The Missing Half of Healthcare: Why It’s Time to Insure the Invisible

For decades, Nepal has told its citizens that health is a right. But for millions silently grappling with anxiety, depression, schizophrenia, and other mental health conditions, that promise has often rung hollow. Now, a landmark Supreme Court ruling is forcing the country to confront an uncomfortable truth: without real insurance coverage for mental health, the right to health is only half a right.
Nepal’s healthcare system has always carried an invisible divide — one that treats broken bones as emergencies, but broken minds as private struggles. And insurance? It follows the same fault lines. National health insurance schemes, proudly rolled out to great fanfare in 2015, barely scratch the surface of mental health needs. Therapy sessions, psychiatric consultations, psychiatric medication all remain luxuries out of reach for the majority.
The Supreme Court verdict strikes at the heart of this injustice. Health, it ruled, means physical, mental, and social well-being — not just the absence of disease. No government, it said, can plead budget constraints as an excuse. The court ordered the creation of mental health units in hospitals, integration of services at all levels, and specific budget allocations.
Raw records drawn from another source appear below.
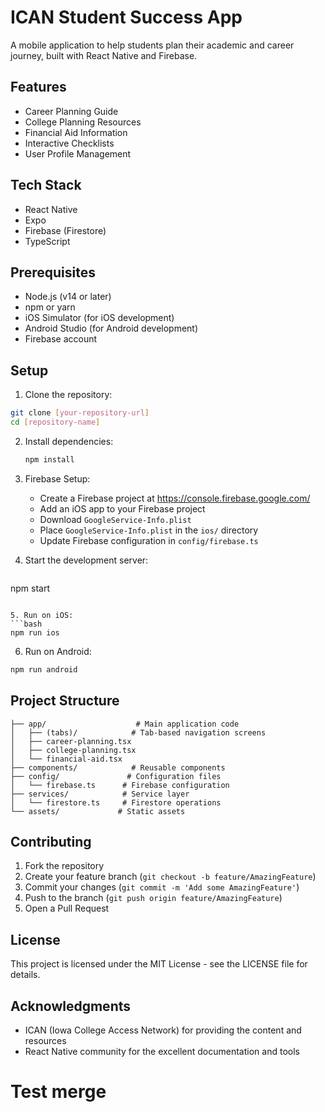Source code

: # ICAN Student Success App

A mobile application to help students plan their academic and career journey, built with React Native and Firebase.

## Features

- Career Planning Guide
- College Planning Resources
- Financial Aid Information
- Interactive Checklists
- User Profile Management

## Tech Stack

- React Native
- Expo
- Firebase (Firestore)
- TypeScript

## Prerequisites

- Node.js (v14 or later)
- npm or yarn
- iOS Simulator (for iOS development)
- Android Studio (for Android development)
- Firebase account

## Setup

1. Clone the repository:
```bash
git clone [your-repository-url]
cd [repository-name]
```

2. Install dependencies:
   ```bash
   npm install
   ```

3. Firebase Setup:
   - Create a Firebase project at https://console.firebase.google.com/
   - Add an iOS app to your Firebase project
   - Download `GoogleService-Info.plist`
   - Place `GoogleService-Info.plist` in the `ios/` directory
   - Update Firebase configuration in `config/firebase.ts`

4. Start the development server:
   ```bash
npm start
   ```

5. Run on iOS:
```bash
npm run ios
```

6. Run on Android:
```bash
npm run android
```

## Project Structure

```
├── app/                    # Main application code
│   ├── (tabs)/            # Tab-based navigation screens
│   ├── career-planning.tsx
│   ├── college-planning.tsx
│   └── financial-aid.tsx
├── components/            # Reusable components
├── config/               # Configuration files
│   └── firebase.ts      # Firebase configuration
├── services/            # Service layer
│   └── firestore.ts     # Firestore operations
└── assets/             # Static assets
```

## Contributing

1. Fork the repository
2. Create your feature branch (`git checkout -b feature/AmazingFeature`)
3. Commit your changes (`git commit -m 'Add some AmazingFeature'`)
4. Push to the branch (`git push origin feature/AmazingFeature`)
5. Open a Pull Request

## License

This project is licensed under the MIT License - see the LICENSE file for details.

## Acknowledgments

- ICAN (Iowa College Access Network) for providing the content and resources
- React Native community for the excellent documentation and tools

# Test merge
But money alone won’t fix the problem. What Nepal needs is something far more ambitious: a revolution in how health insurance itself is designed.
A Global Shift Nepal Must Not Miss
Around the world, countries are beginning to realize that mental health cannot be treated as an afterthought. Australia funds therapy through its Medicare system. India’s Mental Healthcare Act 2017 makes it illegal for insurers to discriminate between physical and mental health conditions. Even in resource-strapped settings, governments are experimenting with community-based insurance models that include psychological care.
Nepal cannot afford to lag behind as mental health is not just a public health issue; it is an economic one. Untreated mental illness drains productivity, drives up healthcare costs, and deepens poverty cycles across generations.
Insurance reform would not just mean better care; it would mean rewriting the social contract. True mental health insurance would cover outpatient consultations, therapy, medication, inpatient psychiatric care, and rehabilitation services — without hidden exclusions or impossible paperwork.
Integrating mental health into insurance schemes is not just about funding services; it’s about sending a message that mental suffering is just as real, just as urgent, and just as deserving of care as any physical injury. Nepal’s Supreme Court has done its part. Now the baton passes to policymakers and citizens alike.